Biosurvey and Biomanipulation

Culver Lake

Culver Lake BiosurveyCulver Lake, a 550-acre, 65-foot deep lake is located in Sussex County, NJ.  Through the 1960s and into the 1980s the lake’s water quality had declined, negatively affecting its recreational use. This occurred even though total phosphorus concentrations were low, usually < 0.04 mg/L and watershed development minimal.  Princeton Hydro’s data showed that the lake’s problems were largely the result of excessive numbers of the filter feeding fish, alewife.  These fish had been stocked by the State in the 1950s to support the lake’s trout fishery.  Princeton Hydro initiated a series of fishery surveys designed to investigate the merits of a biomanipulation restoration program to address and correct lake water quality impacts directly related to the historic introduction of alewife.  Biomanipulation is a “top down” restoration technique that improves water quality through management of fish and zooplankton as compared to a “bottom up” approach that manages nutrients and phytoplankton.
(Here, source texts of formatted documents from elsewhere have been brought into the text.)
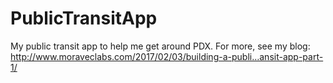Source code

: # PublicTransitApp
My public transit app to help me get around PDX.  For more, see my blog: http://www.moraveclabs.com/2017/02/03/building-a-publi…ansit-app-part-1/
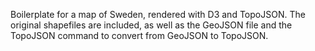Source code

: Boilerplate for a map of Sweden, rendered with D3 and TopoJSON. The original shapefiles are included, as well as the GeoJSON file and the TopoJSON command to convert from GeoJSON to TopoJSON.
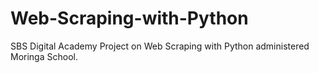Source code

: # Web-Scraping-with-Python
SBS Digital Academy Project on Web Scraping with Python administered Moringa School.
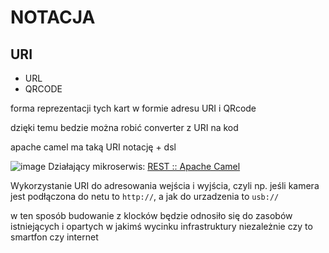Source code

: # NOTACJA 


## URI
+ URL
+ QRCODE

forma reprezentacji tych kart w formie adresu URI i QRcode

dzięki temu bedzie można robić converter z URI na kod

apache camel ma taką URI notację + dsl

![image](https://github.com/kodziaki/karty/assets/5669657/24c7fef5-bbb8-4784-abe1-841e46df9e2c)
Działający mikroserwis: [REST :: Apache Camel](https://camel.apache.org/components/4.0.x/rest-component.html)



Wykorzystanie URI do adresowania wejścia i wyjścia, czyli np. 
jeśli kamera jest podłączona do netu to `http://`, a jak do urzadzenia to `usb://`

w ten sposób budowanie z klocków będzie odnosiło się do zasobów istniejących i opartych w jakimś wycinku infrastruktury niezależnie czy to smartfon czy internet

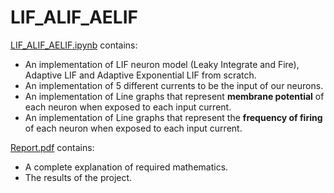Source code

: # LIF_ALIF_AELIF

[LIF_ALIF_AELIF.ipynb](https://github.com/AnitaSoroush/LIF_ALIF_AELIF/blob/main/LIF_ALIF_AELIF.ipynb) contains:
* An implementation of LIF neuron model (Leaky Integrate and Fire), Adaptive LIF and Adaptive Exponential LIF from scratch.
* An implementation of 5 different currents to be the input of our neurons.
* An implementation of Line graphs that represent **membrane potential** of each neuron when exposed to each input current.
* An implementation of Line graphs that represent the **frequency of firing** of each neuron when exposed to each input current.

[Report.pdf](https://github.com/AnitaSoroush/LIF_ALIF_AELIF/blob/main/Report.pdf) contains:
* A complete explanation of required mathematics.
* The results of the project.

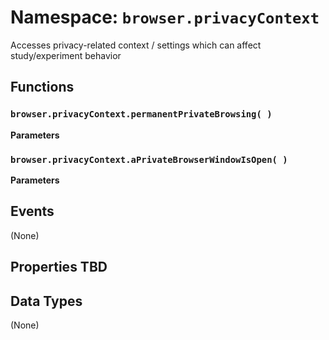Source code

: # Namespace: `browser.privacyContext`

Accesses privacy-related context / settings which can affect study/experiment behavior

## Functions

### `browser.privacyContext.permanentPrivateBrowsing( )`

**Parameters**

### `browser.privacyContext.aPrivateBrowserWindowIsOpen( )`

**Parameters**

## Events

(None)

## Properties TBD

## Data Types

(None)
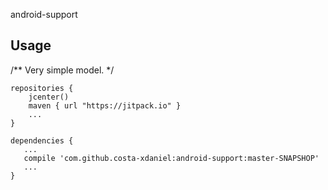 android-support


Usage
-------------
   /** Very simple model. */
   
    repositories {
        jcenter()
        maven { url "https://jitpack.io" }
        ...  
    }
       
    dependencies {
       ...
       compile 'com.github.costa-xdaniel:android-support:master-SNAPSHOP'
       ...
    }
The sampling activities implemented by Princeton Hydro involved the collection of plankton data using a variety of towed nets and traps and the sampling of the fishery community using a variety of passive and active gear: trap nets, gill nets, mid-water trawls, and electro-fishing equipment.  The data were synthesized and analyzed using various fishery statistics.  The results were then used to design a fish and zooplankton stocking program for Culver Lake.

Under Princeton Hydro’s direction both brown trout and hybrid striped bass were stocked to recreate a “two-story” fishery capable of heavily feeding on the problematic alewife.  Data obtained through post-stocking fishery studies documented the successful reduction of the lake’s alewife population.  With the alewife under control, Princeton Hydro then began stocking the lake with zooplankton.  This involved the introduction, over a three-year period, of Daphnia and Ceriodaphnia, large zooplankton that are very adept at keeping phytoplankton densities in check.

Data collected since the completion of the biomanipulation projects show the lake’s water quality has dramatically improved, all without using copper-based algaecides to control algal blooms.  Secchi depth transparency increased from a summer mean of less than one meter to over three meters, algal blooms significantly diminished, and the lake’s zooplankton community shifted from small-bodied, omnivorous forms to large-bodied, herbivorous forms. This also resulted in improvements in the lake’s recreational fishery; the lake holds the State’s record for the largest hybrid stripe bass captured by a recreational angler.